Personal information
- Full name: Anastasia Vasilyevna Martiusheva
- Born: 17 March 1995 (age 31) Perm, Russia
- Home town: Moscow, Russia
- Height: 1.59 m (5 ft 3 in)

Figure skating career
- Country: Russia
- Coach: Natalia Pavlova
- Began skating: 2001

Medal record
Representing Russia
Figure skating: Pairs
Russian Championships
| Bronze medal – third place | 2012 Saransk | Pairs |
World Junior Championships
| Silver medal – second place | 2009 Sofia | Pairs |

= Anastasia Martiusheva =

Russian pair skater

Anastasia Vasilyevna Martiusheva (Анастасия Васильевна Мартюшева; born 17 March 1995) is a Russian pair skater.
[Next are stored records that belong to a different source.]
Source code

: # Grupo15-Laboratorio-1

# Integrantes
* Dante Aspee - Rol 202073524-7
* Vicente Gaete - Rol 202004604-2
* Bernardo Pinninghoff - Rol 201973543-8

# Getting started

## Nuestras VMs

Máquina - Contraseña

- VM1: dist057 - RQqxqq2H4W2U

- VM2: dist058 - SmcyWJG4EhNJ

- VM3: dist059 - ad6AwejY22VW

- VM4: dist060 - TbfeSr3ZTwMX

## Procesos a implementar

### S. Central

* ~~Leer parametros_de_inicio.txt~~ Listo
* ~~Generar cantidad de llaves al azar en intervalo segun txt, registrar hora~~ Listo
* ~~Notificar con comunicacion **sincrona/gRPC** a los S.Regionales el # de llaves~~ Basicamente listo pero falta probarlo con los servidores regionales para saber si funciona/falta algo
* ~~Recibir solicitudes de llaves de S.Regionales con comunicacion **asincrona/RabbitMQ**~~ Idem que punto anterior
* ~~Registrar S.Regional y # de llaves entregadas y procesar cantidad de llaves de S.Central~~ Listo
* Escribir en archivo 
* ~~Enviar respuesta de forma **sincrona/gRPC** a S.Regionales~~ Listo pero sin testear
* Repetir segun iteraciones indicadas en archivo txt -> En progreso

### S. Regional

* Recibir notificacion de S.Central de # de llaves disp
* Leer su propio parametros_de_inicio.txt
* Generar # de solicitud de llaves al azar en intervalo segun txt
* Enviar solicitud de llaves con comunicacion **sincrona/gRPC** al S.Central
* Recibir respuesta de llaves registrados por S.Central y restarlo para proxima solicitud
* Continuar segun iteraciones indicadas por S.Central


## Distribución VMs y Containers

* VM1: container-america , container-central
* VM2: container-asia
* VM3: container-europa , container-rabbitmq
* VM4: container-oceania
With Alexei Rogonov, she is the 2012 Ondrej Nepela Memorial champion, a two-time (2010, 2011) Golden Spin of Zagreb champion, and the 2009 World Junior silver medalist. They are the 2012 Russian national senior bronze medalists and 2009 junior champions.

== Career ==
Martiusheva began skating at the age of five-and-a-half. Initially a singles skater, she switched to pair skating at age ten.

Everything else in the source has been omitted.